§ Task to complete:
From the line with "додавши до нього" to the final line of the records, reproduce every line exactly and only those lines.

### Data for this exercise

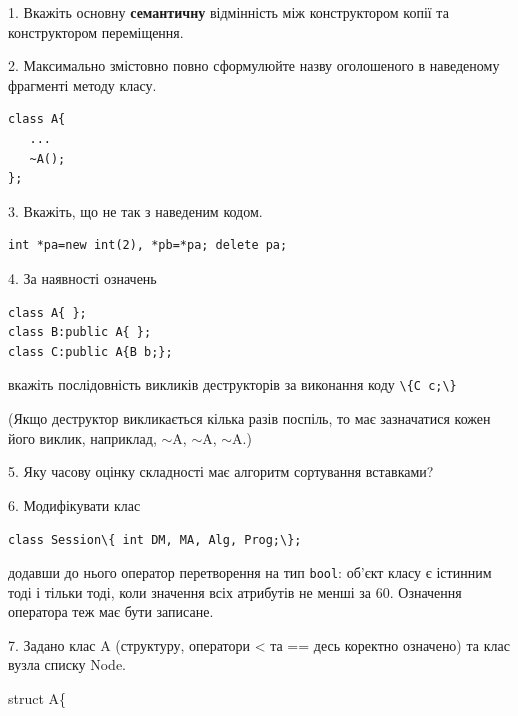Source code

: \documentclass[12pt, ukrainian]{article}
\def\code#1{\Verb!#1!}
\begin{document}
{%
1. Вкажіть основну \textbf{семантичну} відмінність між конструктором копії та конструктором переміщення.%
\par
\vspace{2mm}
2. Максимально змістовно повно сформулюйте назву оголошеного в наведеному фрагменті методу класу.
\vspace{-3mm}
\begin{verbatim}class A{
   ...
   ~A();
};\end{verbatim}
\vspace{-3mm}
\par
\vspace{2mm}
3. Вкажіть, що не так з наведеним кодом.
\vspace{-3mm}
\begin{verbatim}int *pa=new int(2), *pb=*pa; delete pa;\end{verbatim}
\vspace{-3mm}
\par
\vspace{2mm}
4. За наявності означень
\vspace{-3mm}
\begin{verbatim}
class A{ };
class B:public A{ };
class C:public A{B b;};\end{verbatim}
\vspace{-3mm}
вкажіть послідовність викликів деструкторів за виконання коду \code{\{C c;\}} 

(Якщо деструктор викликається кілька разів поспіль, то має зазначатися кожен його виклик, наприклад, $\sim$A, $\sim$A, $\sim$A.)

\vspace{2mm}
5. Яку часову оцінку складності має алгоритм сортування вставками?
\par
\vspace{2mm}
6. Модифікувати клас 

\qquad\code{class Session\{ int DM, MA, Alg, Prog;\};} 


додавши до нього оператор перетворення на тип \code{bool}: об'єкт класу є істинним тоді і тільки тоді, коли значення всіх атрибутів не менші за 60. Означення оператора теж має бути записане.%
\par
\vspace{2mm}
7. 
Задано клас A (структуру, оператори < та == десь коректно означено) та клас вузла списку Node.

struct A\{

}
\end{document}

######

§ Written response:
додавши до нього оператор перетворення на тип \code{bool}: об'єкт класу є істинним тоді і тільки тоді, коли значення всіх атрибутів не менші за 60. Означення оператора теж має бути записане.%
\par
\vspace{2mm}
7. 
Задано клас A (структуру, оператори < та == десь коректно означено) та клас вузла списку Node.

struct A\{

}
\end{document}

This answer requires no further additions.